*Listed entries*.
....
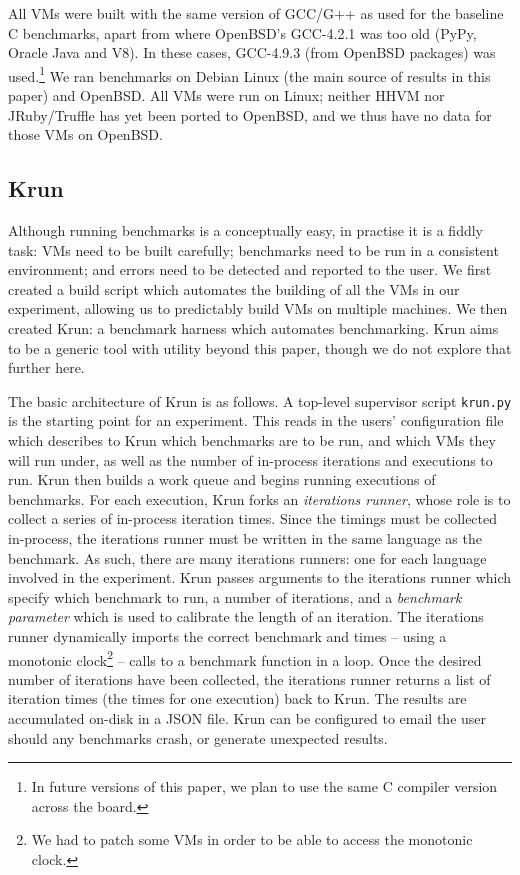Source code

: \documentclass[10pt,preprint]{sigplanconf}
\newcommand{\krun}{Krun\xspace}
\begin{document}
All VMs were built with the same version of GCC/G++ as used for the baseline C
benchmarks, apart from where OpenBSD's GCC-4.2.1 was too old (PyPy, Oracle Java
and V8). In these cases, GCC-4.9.3 (from OpenBSD packages) was used.\footnote{In
future versions of this paper, we plan to use the same C compiler version
across the board.} We ran benchmarks on Debian Linux (the main source of
results in this paper) and
OpenBSD. All VMs were run on Linux; neither HHVM nor JRuby/Truffle has yet been
ported to OpenBSD, and we thus have no data for those VMs on OpenBSD.


\subsection{\krun}

Although running benchmarks is a conceptually easy, in practise it is a fiddly task:
VMs need to be built carefully; benchmarks need to be run in a consistent
environment; and errors need to be detected and reported to the user. We first created
a build script which automates the building of all the VMs in our experiment, allowing
us to predictably build VMs on multiple machines. We then created \krun: a
benchmark harness which automates benchmarking. \krun aims to be a generic tool
with utility beyond this paper, though we do not explore that further here.

The basic architecture of \krun is as follows. A top-level supervisor script
\texttt{krun.py} is the starting point for an experiment. This reads in the
users' configuration file which describes to \krun which benchmarks are to be run, and
which VMs they will run under, as well as the number of in-process iterations
and executions to run. \krun then builds a work queue and begins running
executions of benchmarks. For each execution, \krun forks an \emph{iterations
runner}, whose role is to collect a series of in-process iteration times. Since
the timings must be collected in-process, the iterations runner must be written
in the same language as the benchmark. As such, there are many iterations
runners: one for each language involved in the experiment. \krun passes
arguments to the iterations runner which specify which benchmark to run, a
number of iterations, and a \emph{benchmark parameter} which is used to
calibrate the length of an iteration. The iterations runner dynamically imports
the correct benchmark and times -- using a monotonic clock\footnote{We had to
patch some VMs in order to be able to access the monotonic clock.} -- calls to
a benchmark function in a loop. Once
the desired number of iterations have been collected, the iterations runner
returns a list of iteration times (the times for one execution) back to \krun.
The results are accumulated on-disk in a JSON file. \krun can be configured to
email the user should any benchmarks crash, or generate unexpected results.
\end{document}
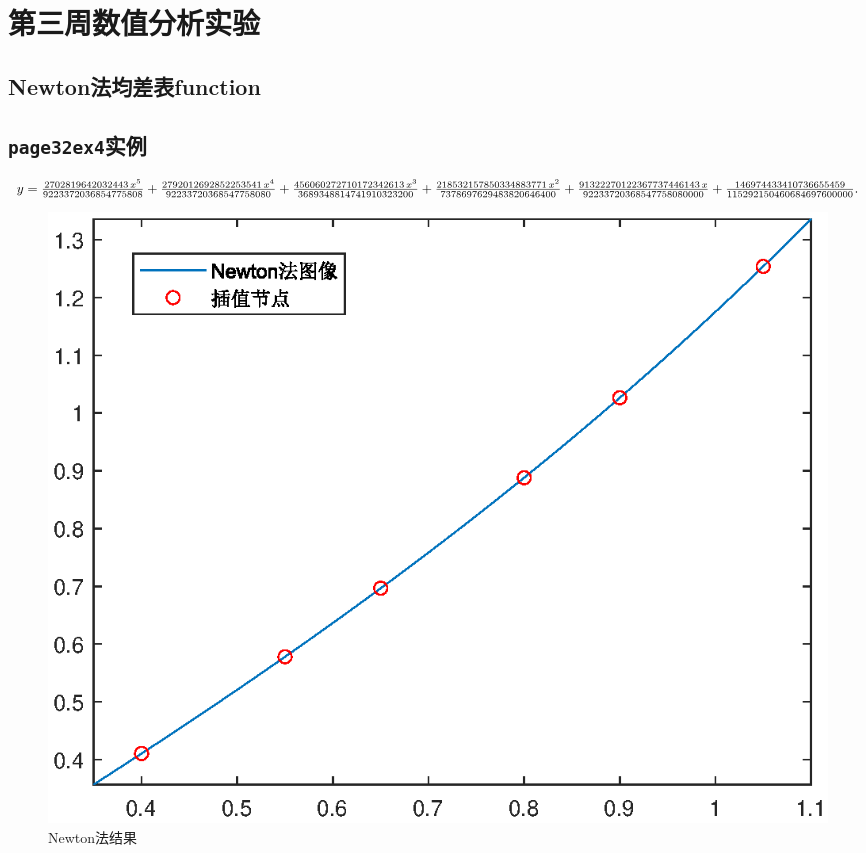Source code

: \section{第三周数值分析实验}
\subsection{Newton法均差表function}

\subsection{\texttt{page32ex4}实例}

\qa $y=\frac{2702819642032443\,x^5}{9223372036854775808}+\frac{2792012692852253541\,x^4}{92233720368547758080}+\frac{456060272710172342613\,x^3}{3689348814741910323200}\\+\frac{218532157850334883771\,x^2}{7378697629483820646400}+\frac{91322270122367737446143\,x}{92233720368547758080000}+\frac{146974433410736655459}{115292150460684697600000}.$
\begin{figure}[H]
	\centering
	\includegraphics[width = 0.6\linewidth]{day3/newton.eps}
	\caption{Newton法结果}
\end{figure}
....
*Task to carry out*.
Starting with the line that holds "with utility beyond" and ending with the line that holds "executions of benchmarks.", retype every line in the data above exactly, and nothing else.

*Output of the task*.
with utility beyond this paper, though we do not explore that further here.

The basic architecture of \krun is as follows. A top-level supervisor script
\texttt{krun.py} is the starting point for an experiment. This reads in the
users' configuration file which describes to \krun which benchmarks are to be run, and
which VMs they will run under, as well as the number of in-process iterations
and executions to run. \krun then builds a work queue and begins running
executions of benchmarks. For each execution, \krun forks an \emph{iterations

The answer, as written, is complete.